Saved entries
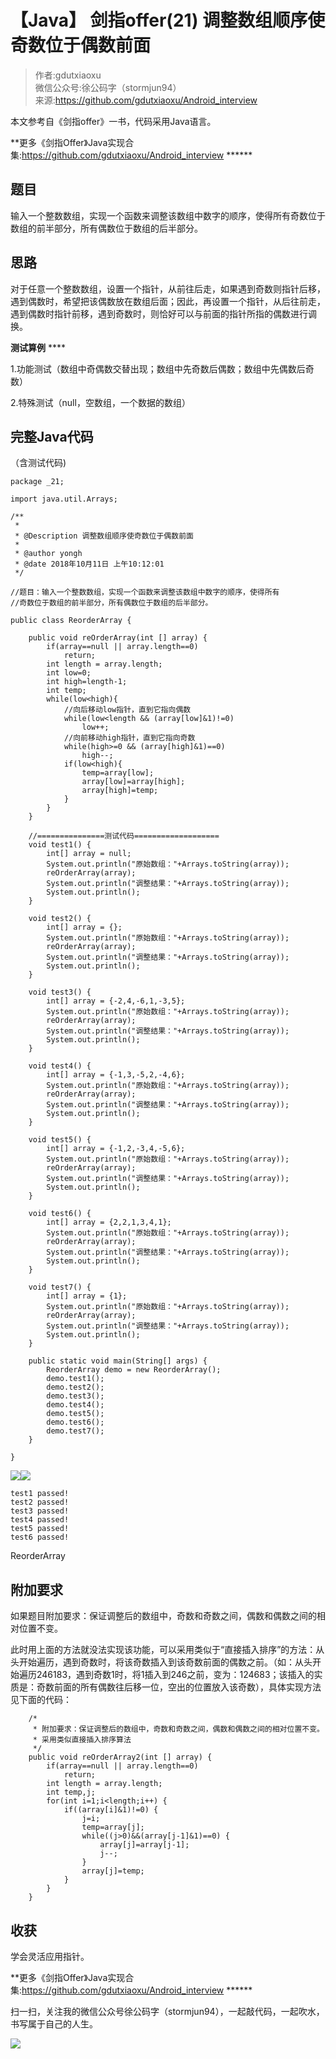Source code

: # 【Java】 剑指offer(21) 调整数组顺序使奇数位于偶数前面  
  
> 作者:gdutxiaoxu<br/> 微信公众号:徐公码字（stormjun94）<br/>来源:https://github.com/gdutxiaoxu/Android_interview

本文参考自《剑指offer》一书，代码采用Java语言。

**更多《剑指Offer》Java实现合集:https://github.com/gdutxiaoxu/Android_interview ******

## 题目

输入一个整数数组，实现一个函数来调整该数组中数字的顺序，使得所有奇数位于数组的前半部分，所有偶数位于数组的后半部分。

## 思路

对于任意一个整数数组，设置一个指针，从前往后走，如果遇到奇数则指针后移，遇到偶数时，希望把该偶数放在数组后面；因此，再设置一个指针，从后往前走，遇到偶数时指针前移，遇到奇数时，则恰好可以与前面的指针所指的偶数进行调换。

**测试算例** ****

1.功能测试（数组中奇偶数交替出现；数组中先奇数后偶数；数组中先偶数后奇数）

2.特殊测试（null，空数组，一个数据的数组）

## **完整Java代码**

（含测试代码)

    
    
    package _21;
    
    import java.util.Arrays;
    
    /**
     * 
     * @Description 调整数组顺序使奇数位于偶数前面 
     *
     * @author yongh
     * @date 2018年10月11日 上午10:12:01
     */
    
    //题目：输入一个整数数组，实现一个函数来调整该数组中数字的顺序，使得所有
    //奇数位于数组的前半部分，所有偶数位于数组的后半部分。
    
    public class ReorderArray {
    	
        public void reOrderArray(int [] array) {
            if(array==null || array.length==0)
                return;
            int length = array.length;
            int low=0;
            int high=length-1;
            int temp;
            while(low<high){
            	//向后移动low指针，直到它指向偶数
                while(low<length && (array[low]&1)!=0)
                    low++;
                //向前移动high指针，直到它指向奇数
                while(high>=0 && (array[high]&1)==0)
                    high--;
                if(low<high){               
                    temp=array[low];
                    array[low]=array[high];
                    array[high]=temp;
                }
            }
        }
        
        //===============测试代码===================
        void test1() {
        	int[] array = null;
        	System.out.println("原始数组："+Arrays.toString(array));
        	reOrderArray(array);
        	System.out.println("调整结果："+Arrays.toString(array));
        	System.out.println();
        }
        
        void test2() {
        	int[] array = {};
        	System.out.println("原始数组："+Arrays.toString(array));
        	reOrderArray(array);
        	System.out.println("调整结果："+Arrays.toString(array));
        	System.out.println();
        }
        
        void test3() {
        	int[] array = {-2,4,-6,1,-3,5};
        	System.out.println("原始数组："+Arrays.toString(array));
        	reOrderArray(array);
        	System.out.println("调整结果："+Arrays.toString(array));
        	System.out.println();
        }
        
        void test4() {
        	int[] array = {-1,3,-5,2,-4,6};
        	System.out.println("原始数组："+Arrays.toString(array));
        	reOrderArray(array);
        	System.out.println("调整结果："+Arrays.toString(array));
        	System.out.println();
        }
        
        void test5() {
        	int[] array = {-1,2,-3,4,-5,6};
        	System.out.println("原始数组："+Arrays.toString(array));
        	reOrderArray(array);
        	System.out.println("调整结果："+Arrays.toString(array));
        	System.out.println();
        }
        
        void test6() {
        	int[] array = {2,2,1,3,4,1};
        	System.out.println("原始数组："+Arrays.toString(array));
        	reOrderArray(array);
        	System.out.println("调整结果："+Arrays.toString(array));
        	System.out.println();
        }
        
        void test7() {
        	int[] array = {1};
        	System.out.println("原始数组："+Arrays.toString(array));
        	reOrderArray(array);
        	System.out.println("调整结果："+Arrays.toString(array));
        	System.out.println();
        }
        
    	public static void main(String[] args) {
    		ReorderArray demo = new ReorderArray();
    		demo.test1();
    		demo.test2();
    		demo.test3();
    		demo.test4();
    		demo.test5();
    		demo.test6();
    		demo.test7();
    	}
    
    }
    

![](https://images.cnblogs.com/OutliningIndicators/ContractedBlock.gif)![](https://images.cnblogs.com/OutliningIndicators/ExpandedBlockStart.gif)

    
    
    test1 passed!
    test2 passed!
    test3 passed!
    test4 passed!
    test5 passed!
    test6 passed!

ReorderArray

## 附加要求

如果题目附加要求：保证调整后的数组中，奇数和奇数之间，偶数和偶数之间的相对位置不变。

此时用上面的方法就没法实现该功能，可以采用类似于“直接插入排序”的方法：从头开始遍历，遇到奇数时，将该奇数插入到该奇数前面的偶数之前。（如：从头开始遍历246183，遇到奇数1时，将1插入到246之前，变为：124683；该插入的实质是：奇数前面的所有偶数往后移一位，空出的位置放入该奇数），具体实现方法见下面的代码：

    
    
        /*
         * 附加要求：保证调整后的数组中，奇数和奇数之间，偶数和偶数之间的相对位置不变。
         * 采用类似直接插入排序算法
         */
        public void reOrderArray2(int [] array) {
        	if(array==null || array.length==0)
                return;
        	int length = array.length;
        	int temp,j;
        	for(int i=1;i<length;i++) {
        		if((array[i]&1)!=0) {
        			j=i;
        			temp=array[j];
        			while((j>0)&&(array[j-1]&1)==0) {
        				array[j]=array[j-1];
        				j--;
        			}
        			array[j]=temp;
        		}
        	}
        }
    

## **收获**

学会灵活应用指针。

**更多《剑指Offer》Java实现合集:https://github.com/gdutxiaoxu/Android_interview ******

扫一扫，关注我的微信公众号徐公码字（stormjun94），一起敲代码，一起吹水，书写属于自己的人生。

![](https://raw.githubusercontent.com/gdutxiaoxu/blog_pic/master/offer/20200722234908.png)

◆ Exercise
The total of lines in the data that contain "偶数和偶数之间的相对位置不变" is all you should give.

◆ Answer section
2